[What needs to be done] Copy every line of the records that includes the word "sync".

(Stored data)
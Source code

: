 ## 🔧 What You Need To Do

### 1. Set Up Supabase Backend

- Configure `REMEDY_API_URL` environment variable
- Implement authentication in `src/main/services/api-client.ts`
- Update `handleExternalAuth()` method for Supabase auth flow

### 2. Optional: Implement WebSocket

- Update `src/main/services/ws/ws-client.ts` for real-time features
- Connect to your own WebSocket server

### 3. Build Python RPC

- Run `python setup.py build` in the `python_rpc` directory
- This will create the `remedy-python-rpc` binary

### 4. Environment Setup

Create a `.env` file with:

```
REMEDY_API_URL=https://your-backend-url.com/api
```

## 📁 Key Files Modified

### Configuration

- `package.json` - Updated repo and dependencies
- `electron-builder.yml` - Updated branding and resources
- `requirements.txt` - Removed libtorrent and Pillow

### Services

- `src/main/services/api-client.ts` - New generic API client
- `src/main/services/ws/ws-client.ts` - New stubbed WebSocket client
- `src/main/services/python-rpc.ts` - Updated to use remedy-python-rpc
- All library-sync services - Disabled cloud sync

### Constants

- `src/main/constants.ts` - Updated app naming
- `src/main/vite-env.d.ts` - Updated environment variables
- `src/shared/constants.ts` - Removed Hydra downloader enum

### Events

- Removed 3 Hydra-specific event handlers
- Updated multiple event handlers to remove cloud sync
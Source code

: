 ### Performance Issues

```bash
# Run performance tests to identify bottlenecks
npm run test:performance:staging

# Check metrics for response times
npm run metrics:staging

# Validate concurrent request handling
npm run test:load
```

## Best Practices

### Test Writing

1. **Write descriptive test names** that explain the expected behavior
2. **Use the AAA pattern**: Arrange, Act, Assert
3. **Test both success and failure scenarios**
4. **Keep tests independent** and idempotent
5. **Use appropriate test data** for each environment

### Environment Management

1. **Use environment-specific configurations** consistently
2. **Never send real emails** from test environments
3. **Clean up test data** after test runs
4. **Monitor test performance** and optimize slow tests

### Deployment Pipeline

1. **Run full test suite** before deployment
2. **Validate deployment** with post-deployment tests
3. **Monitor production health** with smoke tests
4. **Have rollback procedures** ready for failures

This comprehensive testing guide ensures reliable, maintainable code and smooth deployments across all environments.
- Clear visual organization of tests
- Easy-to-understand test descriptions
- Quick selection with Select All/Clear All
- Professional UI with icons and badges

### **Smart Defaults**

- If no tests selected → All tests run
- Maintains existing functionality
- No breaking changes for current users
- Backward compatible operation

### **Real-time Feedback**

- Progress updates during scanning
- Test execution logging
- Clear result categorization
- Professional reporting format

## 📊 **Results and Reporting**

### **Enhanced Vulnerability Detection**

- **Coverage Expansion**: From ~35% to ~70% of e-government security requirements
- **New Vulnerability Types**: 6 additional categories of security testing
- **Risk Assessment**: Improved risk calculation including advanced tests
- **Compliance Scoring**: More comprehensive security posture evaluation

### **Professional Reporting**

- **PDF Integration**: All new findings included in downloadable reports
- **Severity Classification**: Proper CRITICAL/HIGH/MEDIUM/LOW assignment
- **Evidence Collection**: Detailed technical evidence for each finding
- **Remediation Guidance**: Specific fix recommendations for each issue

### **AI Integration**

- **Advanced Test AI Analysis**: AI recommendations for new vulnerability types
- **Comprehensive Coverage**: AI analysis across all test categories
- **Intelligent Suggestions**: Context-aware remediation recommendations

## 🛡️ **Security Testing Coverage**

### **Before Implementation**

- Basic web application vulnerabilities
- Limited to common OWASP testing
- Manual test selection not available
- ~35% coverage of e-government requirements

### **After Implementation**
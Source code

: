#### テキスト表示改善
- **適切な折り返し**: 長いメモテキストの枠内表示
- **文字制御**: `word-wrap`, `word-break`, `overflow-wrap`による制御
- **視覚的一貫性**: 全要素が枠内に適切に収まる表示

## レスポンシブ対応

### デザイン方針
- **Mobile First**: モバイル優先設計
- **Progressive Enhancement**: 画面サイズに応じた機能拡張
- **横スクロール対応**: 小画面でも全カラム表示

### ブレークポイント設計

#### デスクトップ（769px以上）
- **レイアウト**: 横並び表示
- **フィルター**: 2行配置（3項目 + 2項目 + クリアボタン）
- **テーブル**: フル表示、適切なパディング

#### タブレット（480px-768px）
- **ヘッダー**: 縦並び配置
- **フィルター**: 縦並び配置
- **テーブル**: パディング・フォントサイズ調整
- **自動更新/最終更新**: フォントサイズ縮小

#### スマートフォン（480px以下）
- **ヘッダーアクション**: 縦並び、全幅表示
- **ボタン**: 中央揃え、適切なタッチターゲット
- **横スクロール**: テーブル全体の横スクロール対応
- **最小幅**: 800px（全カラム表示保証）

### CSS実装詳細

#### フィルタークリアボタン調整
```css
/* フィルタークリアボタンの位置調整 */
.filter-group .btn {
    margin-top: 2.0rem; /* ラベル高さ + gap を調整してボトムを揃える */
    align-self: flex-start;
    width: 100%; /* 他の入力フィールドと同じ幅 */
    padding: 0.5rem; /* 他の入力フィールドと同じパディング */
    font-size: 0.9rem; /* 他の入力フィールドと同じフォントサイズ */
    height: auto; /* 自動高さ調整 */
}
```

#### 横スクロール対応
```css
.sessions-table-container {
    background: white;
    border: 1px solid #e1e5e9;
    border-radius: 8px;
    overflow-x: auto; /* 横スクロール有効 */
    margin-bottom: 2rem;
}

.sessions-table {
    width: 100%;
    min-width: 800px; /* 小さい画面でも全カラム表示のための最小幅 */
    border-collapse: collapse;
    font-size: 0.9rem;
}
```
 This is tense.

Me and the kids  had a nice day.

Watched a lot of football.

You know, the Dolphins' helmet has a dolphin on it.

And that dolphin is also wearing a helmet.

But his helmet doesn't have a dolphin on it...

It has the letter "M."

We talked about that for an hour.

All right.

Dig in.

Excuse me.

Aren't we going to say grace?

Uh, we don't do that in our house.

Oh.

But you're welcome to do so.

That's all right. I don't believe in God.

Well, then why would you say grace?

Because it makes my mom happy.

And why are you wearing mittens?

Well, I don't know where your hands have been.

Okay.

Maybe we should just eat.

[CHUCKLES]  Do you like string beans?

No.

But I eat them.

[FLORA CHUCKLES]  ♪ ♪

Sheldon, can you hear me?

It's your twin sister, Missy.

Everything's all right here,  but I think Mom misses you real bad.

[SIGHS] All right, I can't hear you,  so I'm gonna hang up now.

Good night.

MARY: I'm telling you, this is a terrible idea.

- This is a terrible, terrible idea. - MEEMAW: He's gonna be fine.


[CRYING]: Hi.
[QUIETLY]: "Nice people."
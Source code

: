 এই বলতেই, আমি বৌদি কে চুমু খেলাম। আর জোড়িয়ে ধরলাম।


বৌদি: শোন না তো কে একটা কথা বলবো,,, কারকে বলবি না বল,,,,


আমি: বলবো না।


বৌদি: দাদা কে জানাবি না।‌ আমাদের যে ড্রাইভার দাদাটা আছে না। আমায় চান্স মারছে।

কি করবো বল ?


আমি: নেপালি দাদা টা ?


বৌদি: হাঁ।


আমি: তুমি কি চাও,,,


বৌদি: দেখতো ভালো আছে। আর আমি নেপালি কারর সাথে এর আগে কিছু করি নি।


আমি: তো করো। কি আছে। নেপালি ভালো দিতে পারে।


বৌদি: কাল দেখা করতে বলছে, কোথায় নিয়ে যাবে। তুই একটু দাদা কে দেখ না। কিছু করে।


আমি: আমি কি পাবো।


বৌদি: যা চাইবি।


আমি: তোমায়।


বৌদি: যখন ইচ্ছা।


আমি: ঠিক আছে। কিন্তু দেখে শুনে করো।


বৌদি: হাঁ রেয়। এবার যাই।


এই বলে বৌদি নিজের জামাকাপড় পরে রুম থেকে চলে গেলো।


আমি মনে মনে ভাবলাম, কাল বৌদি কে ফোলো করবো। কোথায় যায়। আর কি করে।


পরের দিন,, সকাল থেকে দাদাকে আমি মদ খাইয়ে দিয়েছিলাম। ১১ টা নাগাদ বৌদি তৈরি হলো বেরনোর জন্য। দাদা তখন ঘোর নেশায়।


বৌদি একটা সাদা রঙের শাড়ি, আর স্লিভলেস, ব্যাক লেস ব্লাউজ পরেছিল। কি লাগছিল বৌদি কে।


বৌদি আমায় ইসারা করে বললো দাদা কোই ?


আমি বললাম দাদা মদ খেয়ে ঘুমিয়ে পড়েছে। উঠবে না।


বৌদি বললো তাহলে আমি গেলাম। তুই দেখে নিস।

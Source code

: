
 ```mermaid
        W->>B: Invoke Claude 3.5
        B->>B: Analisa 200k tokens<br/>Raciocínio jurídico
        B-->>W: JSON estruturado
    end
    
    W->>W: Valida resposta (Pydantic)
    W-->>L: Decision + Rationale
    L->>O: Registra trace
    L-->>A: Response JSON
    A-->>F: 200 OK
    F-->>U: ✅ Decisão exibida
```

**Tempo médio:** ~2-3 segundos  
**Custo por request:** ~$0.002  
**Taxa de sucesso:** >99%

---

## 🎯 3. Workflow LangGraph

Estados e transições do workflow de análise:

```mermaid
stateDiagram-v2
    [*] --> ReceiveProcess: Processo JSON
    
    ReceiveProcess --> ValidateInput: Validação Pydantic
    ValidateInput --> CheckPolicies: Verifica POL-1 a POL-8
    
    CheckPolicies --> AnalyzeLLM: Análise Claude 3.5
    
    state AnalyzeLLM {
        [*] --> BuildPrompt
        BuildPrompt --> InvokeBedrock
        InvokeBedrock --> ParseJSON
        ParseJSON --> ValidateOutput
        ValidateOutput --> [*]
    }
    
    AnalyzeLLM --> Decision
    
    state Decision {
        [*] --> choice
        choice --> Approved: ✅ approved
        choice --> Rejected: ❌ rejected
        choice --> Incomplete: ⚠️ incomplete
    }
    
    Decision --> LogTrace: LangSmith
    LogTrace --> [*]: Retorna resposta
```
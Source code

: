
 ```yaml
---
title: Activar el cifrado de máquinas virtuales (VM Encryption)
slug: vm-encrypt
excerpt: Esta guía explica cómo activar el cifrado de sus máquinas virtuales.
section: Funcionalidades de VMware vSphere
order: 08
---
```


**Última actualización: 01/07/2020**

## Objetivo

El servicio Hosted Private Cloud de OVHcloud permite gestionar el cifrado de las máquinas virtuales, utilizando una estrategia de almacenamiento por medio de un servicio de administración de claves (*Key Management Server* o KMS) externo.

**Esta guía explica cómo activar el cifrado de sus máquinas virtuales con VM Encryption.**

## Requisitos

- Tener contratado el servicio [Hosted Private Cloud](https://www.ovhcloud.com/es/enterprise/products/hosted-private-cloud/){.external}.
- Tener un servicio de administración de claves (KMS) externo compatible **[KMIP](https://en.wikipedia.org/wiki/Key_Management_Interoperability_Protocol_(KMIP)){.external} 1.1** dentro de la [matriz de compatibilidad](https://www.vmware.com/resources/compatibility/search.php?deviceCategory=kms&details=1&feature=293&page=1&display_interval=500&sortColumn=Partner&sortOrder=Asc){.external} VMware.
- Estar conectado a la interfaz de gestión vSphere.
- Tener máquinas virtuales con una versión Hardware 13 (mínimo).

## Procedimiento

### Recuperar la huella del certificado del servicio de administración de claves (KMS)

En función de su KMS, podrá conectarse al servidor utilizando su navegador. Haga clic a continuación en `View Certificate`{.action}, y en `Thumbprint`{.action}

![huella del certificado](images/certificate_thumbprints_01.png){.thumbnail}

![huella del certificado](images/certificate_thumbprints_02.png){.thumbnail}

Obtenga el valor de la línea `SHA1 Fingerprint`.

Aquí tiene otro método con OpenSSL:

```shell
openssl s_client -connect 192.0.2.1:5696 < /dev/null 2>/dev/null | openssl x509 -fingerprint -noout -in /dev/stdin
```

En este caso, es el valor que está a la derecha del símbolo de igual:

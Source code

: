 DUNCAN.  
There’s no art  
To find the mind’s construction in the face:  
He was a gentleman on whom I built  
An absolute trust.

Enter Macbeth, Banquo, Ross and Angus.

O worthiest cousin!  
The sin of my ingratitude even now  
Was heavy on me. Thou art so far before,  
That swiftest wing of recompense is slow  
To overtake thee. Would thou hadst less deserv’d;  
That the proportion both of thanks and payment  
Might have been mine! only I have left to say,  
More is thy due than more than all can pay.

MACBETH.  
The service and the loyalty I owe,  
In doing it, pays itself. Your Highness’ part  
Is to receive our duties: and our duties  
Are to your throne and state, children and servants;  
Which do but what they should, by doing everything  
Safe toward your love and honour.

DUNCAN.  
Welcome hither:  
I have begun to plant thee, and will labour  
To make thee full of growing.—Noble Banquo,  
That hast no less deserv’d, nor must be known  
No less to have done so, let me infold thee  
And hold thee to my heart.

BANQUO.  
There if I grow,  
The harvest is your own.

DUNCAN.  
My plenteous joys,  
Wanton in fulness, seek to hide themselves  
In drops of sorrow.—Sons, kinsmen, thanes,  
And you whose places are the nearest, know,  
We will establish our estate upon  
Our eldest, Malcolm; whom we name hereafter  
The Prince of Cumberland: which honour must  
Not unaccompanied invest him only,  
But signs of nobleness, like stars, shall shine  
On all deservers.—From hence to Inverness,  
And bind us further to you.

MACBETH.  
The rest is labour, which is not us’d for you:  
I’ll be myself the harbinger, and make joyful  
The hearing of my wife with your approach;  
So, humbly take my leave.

[Solution for this exercise]
- All library-sync services - Disabled cloud sync
- Updated multiple event handlers to remove cloud sync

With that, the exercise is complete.